Только что мы были свидетелями религиозного порыва смолян, по древнему обычаю вынесших чудотворную икону из храма, – и под ее мистическим покровом идущих на смерть за Отечество свое, за други своя. И вот – происходит мгновенное опошление сакрального образа: подымайтесь, православные, берите на три дня хлеба, со крестом, хоругвями и графом Ростопчиным одолеете неприятеля. Только что мы размышляли о трагедии выбора между Барклаем и Кутузовым; разбирали «эпический» образ народного полководца. И вот перед нами поясной портрет одноглазого жирного воеводы «и надо всеми начальника» в окружении 1800 пушек. Только что мы вслушивались в торжественные обертоны патриотических манифестов, составленных адмиралом Шишковым. И вот – их низкие тона срываются на фальцет пьяной чихиринской песни: «Во поле береза стояла…»
Афишки были изнанкой патриотической политики 1812 года, ее опасным продолжением; их стилизованная русскость, их феерическая энергия, сыплющаяся, как искры из глаз, готовы были в любую секунду прорвать типографическую бумагу, вторгнуться в живую жизнь, подпалить ее.

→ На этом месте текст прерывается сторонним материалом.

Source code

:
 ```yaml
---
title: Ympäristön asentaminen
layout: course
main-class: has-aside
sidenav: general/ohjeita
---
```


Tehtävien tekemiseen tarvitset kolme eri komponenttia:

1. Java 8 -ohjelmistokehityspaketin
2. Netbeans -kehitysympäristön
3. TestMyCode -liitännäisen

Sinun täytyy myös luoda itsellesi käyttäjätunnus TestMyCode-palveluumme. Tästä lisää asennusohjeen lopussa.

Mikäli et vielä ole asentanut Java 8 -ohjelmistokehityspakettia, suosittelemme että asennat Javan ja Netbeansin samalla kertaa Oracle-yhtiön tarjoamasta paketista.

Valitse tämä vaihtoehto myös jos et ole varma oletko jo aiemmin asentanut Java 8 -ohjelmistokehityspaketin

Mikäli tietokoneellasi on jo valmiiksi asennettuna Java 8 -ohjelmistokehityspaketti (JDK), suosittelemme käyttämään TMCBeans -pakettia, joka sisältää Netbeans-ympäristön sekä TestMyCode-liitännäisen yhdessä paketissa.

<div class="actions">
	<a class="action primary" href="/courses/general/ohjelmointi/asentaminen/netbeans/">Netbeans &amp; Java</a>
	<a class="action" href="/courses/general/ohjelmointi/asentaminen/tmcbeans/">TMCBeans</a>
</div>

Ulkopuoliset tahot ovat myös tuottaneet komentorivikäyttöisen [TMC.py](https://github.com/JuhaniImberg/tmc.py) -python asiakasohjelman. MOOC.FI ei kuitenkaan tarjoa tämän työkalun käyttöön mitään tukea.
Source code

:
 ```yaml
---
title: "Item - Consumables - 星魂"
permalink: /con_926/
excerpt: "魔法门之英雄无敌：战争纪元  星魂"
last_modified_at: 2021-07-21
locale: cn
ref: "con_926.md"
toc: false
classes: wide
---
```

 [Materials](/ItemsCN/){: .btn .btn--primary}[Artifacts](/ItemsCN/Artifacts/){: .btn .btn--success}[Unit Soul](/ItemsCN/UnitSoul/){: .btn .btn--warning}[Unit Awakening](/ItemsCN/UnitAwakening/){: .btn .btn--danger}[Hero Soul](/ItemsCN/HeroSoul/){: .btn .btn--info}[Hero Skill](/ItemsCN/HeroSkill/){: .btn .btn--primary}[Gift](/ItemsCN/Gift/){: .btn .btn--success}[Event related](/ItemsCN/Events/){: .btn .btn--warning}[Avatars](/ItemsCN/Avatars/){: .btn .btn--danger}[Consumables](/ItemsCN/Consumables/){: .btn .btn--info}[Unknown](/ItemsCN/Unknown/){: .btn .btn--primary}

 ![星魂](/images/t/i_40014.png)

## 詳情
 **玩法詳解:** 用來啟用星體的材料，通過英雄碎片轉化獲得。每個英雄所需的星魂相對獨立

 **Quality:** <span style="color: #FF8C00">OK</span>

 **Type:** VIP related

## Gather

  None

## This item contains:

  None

Ростопчин вошел в русскую историю в ореоле легенды о сожжении Москвы; не забыт и купеческий сын Верещагин, пойманный на переводе и распространении наполеоновских листовок, – его московский генерал-губернатор отдал на растерзание толпе. Но между поджогом, бессудной казнью и афишками есть очень жесткая при всей своей внешней неуловимости связь.
Связь – мифологическая.
Конечно, нельзя забывать, что Ростопчин был поставлен Кутузовым в невыносимое положение: фельдмаршал не счел нужным посвятить болтливого губернатора в свои планы относительно древней столицы, а 1 сентября на Поклонной горе, уже после совета в Филях и решения уйти без боя, заверил его, что сражение непременно состоится, и не раньше, чем на третий день. Естественно, «верный слуга царский» преследовал и чисто практические, военно-стратегические цели, предавая город огню и пеплу, – скорее, впрочем, прикрывая отход ополчения и беженцев, осложняя жизнь врагу, чем реально рассчитывая заставить Наполеона покинуть Москву перед самым наступлением холодов. Но то, как долго и самозабвенно готовился он к осуществлению замысла[208] и с какой тактической сноровкой запутывал впоследствии следы и то брал на себя роль жертвенного Герострата, то открещивался от нее[209], – говорит об осознанно-мифотворческом подтексте его действий.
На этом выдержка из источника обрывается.